_Work task_
Return every line of the data exactly as it stands.

────────

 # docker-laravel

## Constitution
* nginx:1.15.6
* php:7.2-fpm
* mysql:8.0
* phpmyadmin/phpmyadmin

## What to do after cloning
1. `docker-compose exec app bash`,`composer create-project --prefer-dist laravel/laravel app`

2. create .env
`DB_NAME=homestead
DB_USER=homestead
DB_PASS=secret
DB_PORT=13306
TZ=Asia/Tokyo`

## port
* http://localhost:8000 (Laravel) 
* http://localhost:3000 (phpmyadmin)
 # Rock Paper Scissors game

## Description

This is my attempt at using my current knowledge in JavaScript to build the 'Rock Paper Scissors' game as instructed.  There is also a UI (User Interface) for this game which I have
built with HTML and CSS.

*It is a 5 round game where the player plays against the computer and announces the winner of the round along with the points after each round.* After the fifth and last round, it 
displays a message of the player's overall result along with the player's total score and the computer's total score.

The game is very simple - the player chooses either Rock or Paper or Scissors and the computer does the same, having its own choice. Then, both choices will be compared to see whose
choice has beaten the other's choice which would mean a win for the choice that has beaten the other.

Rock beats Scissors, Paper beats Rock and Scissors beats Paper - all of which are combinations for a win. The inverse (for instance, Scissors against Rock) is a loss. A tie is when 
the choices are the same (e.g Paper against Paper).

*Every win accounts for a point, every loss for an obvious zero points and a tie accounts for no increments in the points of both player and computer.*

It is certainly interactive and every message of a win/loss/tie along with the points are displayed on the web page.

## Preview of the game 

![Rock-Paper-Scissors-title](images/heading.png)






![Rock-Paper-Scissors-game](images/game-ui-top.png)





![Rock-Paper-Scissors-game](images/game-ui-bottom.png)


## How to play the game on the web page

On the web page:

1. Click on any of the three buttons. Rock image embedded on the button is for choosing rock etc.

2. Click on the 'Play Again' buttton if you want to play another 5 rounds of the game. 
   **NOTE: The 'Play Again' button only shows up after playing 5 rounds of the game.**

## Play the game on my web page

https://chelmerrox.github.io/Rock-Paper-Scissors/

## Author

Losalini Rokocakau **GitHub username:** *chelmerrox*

────────

_Answer section_
 # docker-laravel

## Constitution
* nginx:1.15.6
* php:7.2-fpm
* mysql:8.0
* phpmyadmin/phpmyadmin

## What to do after cloning
1. `docker-compose exec app bash`,`composer create-project --prefer-dist laravel/laravel app`

2. create .env
`DB_NAME=homestead
DB_USER=homestead
DB_PASS=secret
DB_PORT=13306
TZ=Asia/Tokyo`

## port
* http://localhost:8000 (Laravel) 
* http://localhost:3000 (phpmyadmin)
 # Rock Paper Scissors game

## Description

This is my attempt at using my current knowledge in JavaScript to build the 'Rock Paper Scissors' game as instructed.  There is also a UI (User Interface) for this game which I have
built with HTML and CSS.

*It is a 5 round game where the player plays against the computer and announces the winner of the round along with the points after each round.* After the fifth and last round, it 
displays a message of the player's overall result along with the player's total score and the computer's total score.

The game is very simple - the player chooses either Rock or Paper or Scissors and the computer does the same, having its own choice. Then, both choices will be compared to see whose
choice has beaten the other's choice which would mean a win for the choice that has beaten the other.

Rock beats Scissors, Paper beats Rock and Scissors beats Paper - all of which are combinations for a win. The inverse (for instance, Scissors against Rock) is a loss. A tie is when 
the choices are the same (e.g Paper against Paper).

*Every win accounts for a point, every loss for an obvious zero points and a tie accounts for no increments in the points of both player and computer.*

It is certainly interactive and every message of a win/loss/tie along with the points are displayed on the web page.

## Preview of the game 

![Rock-Paper-Scissors-title](images/heading.png)






![Rock-Paper-Scissors-game](images/game-ui-top.png)





![Rock-Paper-Scissors-game](images/game-ui-bottom.png)


## How to play the game on the web page

On the web page:

1. Click on any of the three buttons. Rock image embedded on the button is for choosing rock etc.

2. Click on the 'Play Again' buttton if you want to play another 5 rounds of the game. 
   **NOTE: The 'Play Again' button only shows up after playing 5 rounds of the game.**

## Play the game on my web page

https://chelmerrox.github.io/Rock-Paper-Scissors/

## Author

Losalini Rokocakau **GitHub username:** *chelmerrox*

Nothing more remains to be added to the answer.